When news broke that a top aide to Republican presidential candidate Vivek Ramaswamy was joining former President Donald Trump’s campaign last month, Trump advisers were livid, believing the aide was promoting himself, without permission of the campaign’s top brass.
Senior Trump campaign adviser Chris LaCivita called the newest team member, Brian Swenson, and “ripped into him,” according to two sources familiar with the conversation. The message was clear: If you want to keep your job, stop running your mouth, the source said. Swenson did not respond to CNN’s request for comment.
The episode was indicative of how Trump’s 2024 team has sought to focus the messaging and the media that surrounds the chaotic world of the front-runner for the GOP nomination.

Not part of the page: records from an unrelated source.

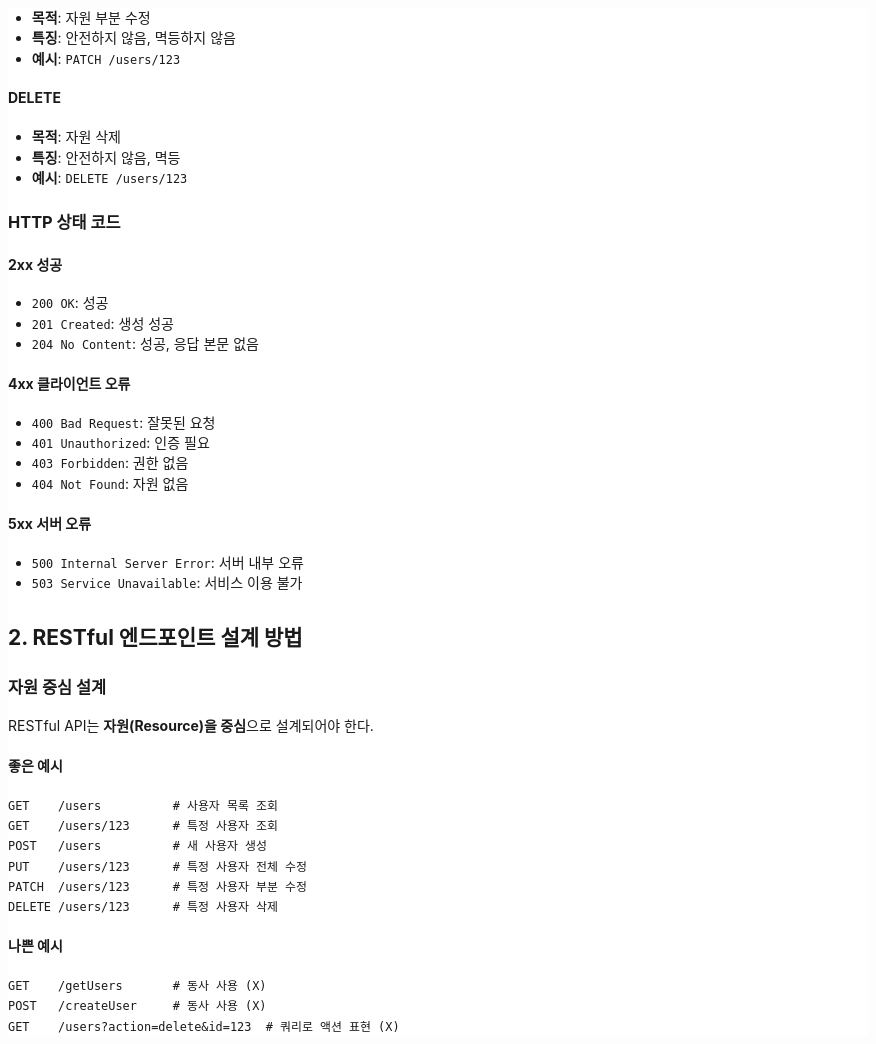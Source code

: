 - **목적**: 자원 부분 수정
- **특징**: 안전하지 않음, 멱등하지 않음
- **예시**: `PATCH /users/123`

#### DELETE

- **목적**: 자원 삭제
- **특징**: 안전하지 않음, 멱등
- **예시**: `DELETE /users/123`

### HTTP 상태 코드

#### 2xx 성공

- `200 OK`: 성공
- `201 Created`: 생성 성공
- `204 No Content`: 성공, 응답 본문 없음

#### 4xx 클라이언트 오류

- `400 Bad Request`: 잘못된 요청
- `401 Unauthorized`: 인증 필요
- `403 Forbidden`: 권한 없음
- `404 Not Found`: 자원 없음

#### 5xx 서버 오류

- `500 Internal Server Error`: 서버 내부 오류
- `503 Service Unavailable`: 서비스 이용 불가

## 2. RESTful 엔드포인트 설계 방법

### 자원 중심 설계

RESTful API는 **자원(Resource)을 중심**으로 설계되어야 한다.

#### 좋은 예시

```
GET    /users          # 사용자 목록 조회
GET    /users/123      # 특정 사용자 조회
POST   /users          # 새 사용자 생성
PUT    /users/123      # 특정 사용자 전체 수정
PATCH  /users/123      # 특정 사용자 부분 수정
DELETE /users/123      # 특정 사용자 삭제
```

#### 나쁜 예시

```
GET    /getUsers       # 동사 사용 (X)
POST   /createUser     # 동사 사용 (X)
GET    /users?action=delete&id=123  # 쿼리로 액션 표현 (X)
```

His team is viewed by both outside political operatives and current and former Trump officials as his most disciplined to date. Led by seasoned Republican strategists LaCivita and Susie Wiles, the team has sought to prevent the kinds of internal leaks that were ever-present during 2016 and throughout Trump’s presidency from damaging the former president as he seeks to regain the White House.
“They know they aren’t able to control him, he will always say and do what he wants,” one source familiar with the team’s dynamic told CNN, noting that Trump is known to ignore prepared remarks and solicit outside advice from a wide net of allies, often without the knowledge of his closest advisers. “But they can try to control everyone around him.”
The advisers who have spent the last year working to streamline his campaign’s messaging, however, have recently found themselves fighting an uphill battle. They’re attempting to navigate the wide span of Trump allies all itching to be a part of the action and leverage their ties to the former president in hopes of bolstering their influence in…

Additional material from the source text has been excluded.